Même s'il reste pudique et ne s'attarde pas trop sur les mauvais traitements, ce récit est poignant, peut-être même justement pour cette raison.
A lire 10 étoiles

Bonjour les lecteurs ...
ATTENTION … COUP DE COEUR !
Je ne le dirai jamais assez .. Découvre, lisez Tahar Ben Jelloun.
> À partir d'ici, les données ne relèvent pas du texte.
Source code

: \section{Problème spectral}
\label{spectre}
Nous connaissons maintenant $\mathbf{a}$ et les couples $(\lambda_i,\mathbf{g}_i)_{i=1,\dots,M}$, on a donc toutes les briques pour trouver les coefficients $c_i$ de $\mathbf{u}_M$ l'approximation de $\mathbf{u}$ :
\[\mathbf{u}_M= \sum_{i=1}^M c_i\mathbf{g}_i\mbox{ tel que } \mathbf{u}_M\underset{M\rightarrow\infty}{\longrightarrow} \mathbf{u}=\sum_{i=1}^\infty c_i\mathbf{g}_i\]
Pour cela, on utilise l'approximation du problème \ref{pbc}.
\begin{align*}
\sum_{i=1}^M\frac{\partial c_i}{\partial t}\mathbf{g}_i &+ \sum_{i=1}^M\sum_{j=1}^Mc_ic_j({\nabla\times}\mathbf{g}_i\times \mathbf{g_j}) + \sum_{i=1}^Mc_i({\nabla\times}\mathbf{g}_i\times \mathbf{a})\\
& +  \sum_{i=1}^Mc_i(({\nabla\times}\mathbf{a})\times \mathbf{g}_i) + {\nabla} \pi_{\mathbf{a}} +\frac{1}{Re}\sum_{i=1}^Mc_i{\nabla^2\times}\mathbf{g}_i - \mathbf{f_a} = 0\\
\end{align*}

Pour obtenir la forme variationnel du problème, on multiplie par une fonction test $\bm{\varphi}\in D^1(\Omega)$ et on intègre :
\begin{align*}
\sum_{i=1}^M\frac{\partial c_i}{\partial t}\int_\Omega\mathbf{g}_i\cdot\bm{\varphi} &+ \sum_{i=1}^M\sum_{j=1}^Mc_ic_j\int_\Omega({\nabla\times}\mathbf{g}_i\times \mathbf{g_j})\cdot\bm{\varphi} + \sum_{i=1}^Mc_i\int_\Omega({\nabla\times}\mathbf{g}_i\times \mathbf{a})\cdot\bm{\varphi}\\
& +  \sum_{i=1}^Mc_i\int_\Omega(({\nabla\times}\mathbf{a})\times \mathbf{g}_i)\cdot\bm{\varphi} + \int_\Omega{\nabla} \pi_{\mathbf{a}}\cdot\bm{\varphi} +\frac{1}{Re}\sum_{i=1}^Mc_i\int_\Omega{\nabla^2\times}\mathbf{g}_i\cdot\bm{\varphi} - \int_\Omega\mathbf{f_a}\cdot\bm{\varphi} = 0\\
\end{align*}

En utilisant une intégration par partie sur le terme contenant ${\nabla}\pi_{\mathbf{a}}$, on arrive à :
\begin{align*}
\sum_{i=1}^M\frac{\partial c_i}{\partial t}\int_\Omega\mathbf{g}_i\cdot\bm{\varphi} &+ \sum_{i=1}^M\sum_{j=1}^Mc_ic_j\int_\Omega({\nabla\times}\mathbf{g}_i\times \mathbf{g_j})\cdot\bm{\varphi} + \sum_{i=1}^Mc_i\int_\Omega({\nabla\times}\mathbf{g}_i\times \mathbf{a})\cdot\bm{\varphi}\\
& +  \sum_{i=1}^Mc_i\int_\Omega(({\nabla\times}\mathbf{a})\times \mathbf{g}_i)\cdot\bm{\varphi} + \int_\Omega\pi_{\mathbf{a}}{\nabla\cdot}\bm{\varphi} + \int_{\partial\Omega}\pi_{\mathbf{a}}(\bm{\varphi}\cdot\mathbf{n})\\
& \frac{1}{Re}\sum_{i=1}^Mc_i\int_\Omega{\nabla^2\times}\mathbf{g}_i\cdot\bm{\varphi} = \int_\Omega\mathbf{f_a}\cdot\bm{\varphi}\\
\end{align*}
Chacun de ses récits est une pépite.
Ce livre est un témoignage .. celui de l'auteur qui s'est retrouvé 19 mois en détentions dans des camps militaires sous le règne d'Hassan II roi du Maroc.
Les faits se déroulent en 1965, 94 étudiants vont être "punis" ( le terme est doux, trop doux) pour avoir manifesté pacifiquement.
L'enfermement dans les casernes va se révéler être cauchemardesque, la violence subie n'ayant d'égale que la bêtise des geôliers ne supportant pas ces jeunes intellectuels.
Ils vont tout endurer, vexations, privations, violence.
Leur libération sera précipitée grâce à la préparation d'un coup d'Etat par l'armée.
Après, il va falloir réapprendre à vivre, oublier est impossible, mais il faut avancer et se focaliser sur autre chose.
Tahar Ben Jelloun va continuer ses études de philosophie, écrire .. beaucoup, sur toutes sortes de sujets .
Mais il mettra plus de 50 ans avant de trouver les mots et de coucher sur le papier ces 19 mois de douleur qui l'ont transformé à tout jamais.
Voici un livre qui fait mal et qu'on referme la boule au ventre.
On savait que le Maroc des années 60 n'était pas un pays de bisounours, mais lire ce récit ne peut laisser indifférent.
Que de souffrances, de vie gâchées, d'hommes devenus fous sous le règne tyrannique d'Hassan et de ses sbires.
Un témoignage qu'il faut avoir lu.
Tahar Ben Jelloun est une belle personne, tous ses récits sont fascinants, intelligents, indispensables.
Bref vous l'aurez compris.. ne passez pas à côté de ce récit et des autres !

Faby de Caparica - - 62 ans - 12 décembre 2018


Quand l'humanité résiste ! 10 étoiles

50 ans après les faits, Tahar Ben Jelloun livre le récit de 18 mois d’emprisonnement arbitraire, punition imposée à 94 étudiants en représailles à une manifestation pacifique du 23 mars 1965 dans les grandes villes marocaines...
Sous couvert de service militaire, ces 94 jeunes gens sont ôtés à leur famille et auront à subir outrages, humiliations et sévices sans que nul n’en soit informé.
C’est lors de son enfermement que monsieur Ben Jelloun commence à écrire, écrire pour survivre, écrire pour garder la raison et ne pas perdre espoir.
Car certains y ont laissé la vie, d’autres ont perdu la raison, comment survivre à l’arbitraire, aux mauvais traitements en ignorant si, un jour, vous pourrez à nouveau respirer la liberté.
Ces faits qui l’ont fait naître écrivain l’ont marqué à jamais et comme il le dit si bien à la fin de ce livre : « … pour oser revenir à cette histoire, en trouver les mots, il m’aura fallu près de 50 ans. »
Les mots sont judicieusement choisis pour permettre au lecteur de ressentir l’incompréhension, la peur, l’angoisse de ces détenus ainsi que pour partager les souvenirs, les pensées, les passions qui ont alimenté la résistance morale de l’auteur.
Merci de votre témoignage monsieur Ben Jelloun qui laisse espérer que le meilleur de l’humanité peut triompher du pire.